This acquisition will provide Immedica with the global rights to ZTALMY® (ganaxolone) oral suspension, a medication approved by the U.S. Food and Drug Administration (FDA) and other international health agencies for the treatment of seizures associated with cyclin-dependent kinase-like 5 (CDKL5) deficiency disorder (CDD) in patients two years of age and older. The move is anticipated to accelerate Immedica’s growth in the North American market and contribute to its revenue growth by adding a commercial-stage asset.

The Board of Directors of Marinus has unanimously approved the transaction and recommended that their stockholders accept the tender offer. The offer represents a premium of 48% over Marinus’s closing share price as of December 27, 2024, and a 97% premium based on the 30-day volume-weighted average price preceding the announcement. This premium comes after a challenging year for Marinus, with InvestingPro data showing the stock had declined over 96% year-to-date before this announcement. InvestingPro analysis indicates the company is currently trading below its Fair Value, with 13 additional ProTips available to subscribers.

Anders Edvell, M.D., Ph.D., and CEO of Immedica, expressed that the acquisition marks a significant step in strengthening their position in the rare disease market and expanding their presence in the United States. Scott Braunstein, M.D., Chairman and CEO of Marinus, also stated that the acquisition is expected to enable ZTALMY to have an even greater impact on patients while providing meaningful value to Marinus’s stockholders.

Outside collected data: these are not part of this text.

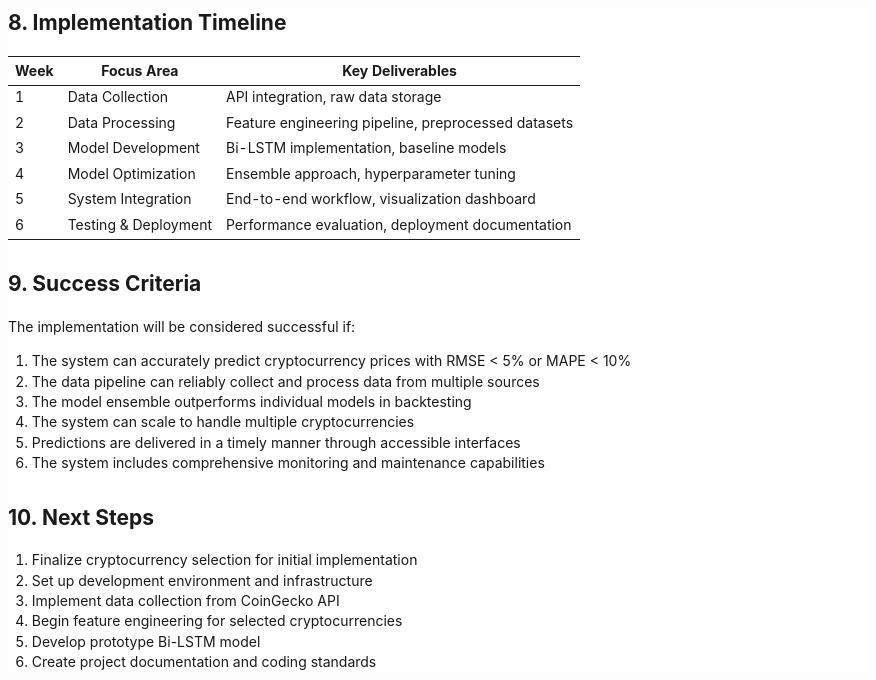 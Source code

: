 ## 8. Implementation Timeline

| Week | Focus Area | Key Deliverables |
|------|------------|------------------|
| 1 | Data Collection | API integration, raw data storage |
| 2 | Data Processing | Feature engineering pipeline, preprocessed datasets |
| 3 | Model Development | Bi-LSTM implementation, baseline models |
| 4 | Model Optimization | Ensemble approach, hyperparameter tuning |
| 5 | System Integration | End-to-end workflow, visualization dashboard |
| 6 | Testing & Deployment | Performance evaluation, deployment documentation |

## 9. Success Criteria

The implementation will be considered successful if:

1. The system can accurately predict cryptocurrency prices with RMSE < 5% or MAPE < 10%
2. The data pipeline can reliably collect and process data from multiple sources
3. The model ensemble outperforms individual models in backtesting
4. The system can scale to handle multiple cryptocurrencies
5. Predictions are delivered in a timely manner through accessible interfaces
6. The system includes comprehensive monitoring and maintenance capabilities

## 10. Next Steps

1. Finalize cryptocurrency selection for initial implementation
2. Set up development environment and infrastructure
3. Implement data collection from CoinGecko API
4. Begin feature engineering for selected cryptocurrencies
5. Develop prototype Bi-LSTM model
6. Create project documentation and coding standards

The closing of the tender offer is subject to customary conditions, including the tender of shares representing at least a majority of Marinus’s outstanding shares of common stock. Advisors on the transaction include MTS Health Partners LP and Gibson, Dunn & Crutcher LLP for Immedica, and Barclays (LON:BARC) Capital Inc. and Hogan Lovells LLP for Marinus.

The information regarding this acquisition is based on a press release statement.

In other recent news, Marinus Pharmaceuticals has announced the termination of its collaboration and supply agreements with Orion Corporation, a move that aligns with its strategic review of alternatives. As a result, Orion is relieved from a pending €500,000 development cost payment for Q4 2024, while Marinus may potentially pay Orion €1,500,000 under certain conditions. The biopharmaceutical company has also initiated a retention plan for its executives and faces a risk of delisting from the Nasdaq due to failure to meet minimum bid price and market value requirements.

Marinus Pharmaceuticals has seen significant changes in its board structure with three members resigning. Furthermore, the company experienced a setback with the failed Phase III trial of its drug ganaxolone, which led to stock downgrades by Jefferies, Baird, and Truist Securities. Despite these challenges, Marinus reported Q2 net product revenues of $8 million, primarily due to ZTALMY, and plans to launch ZTALMY for tuberous sclerosis complex in 2025, targeting net product revenues between $33 million and $35 million for 2024.

Marinus has secured a new U.S. patent for ZTALMY, set to expire in September 2042. Analysts at TD Cowen and Oppenheimer have maintained a Buy rating and upgraded the stock to Outperform, respectively. These are the recent developments surrounding Marinus Pharmaceuticals.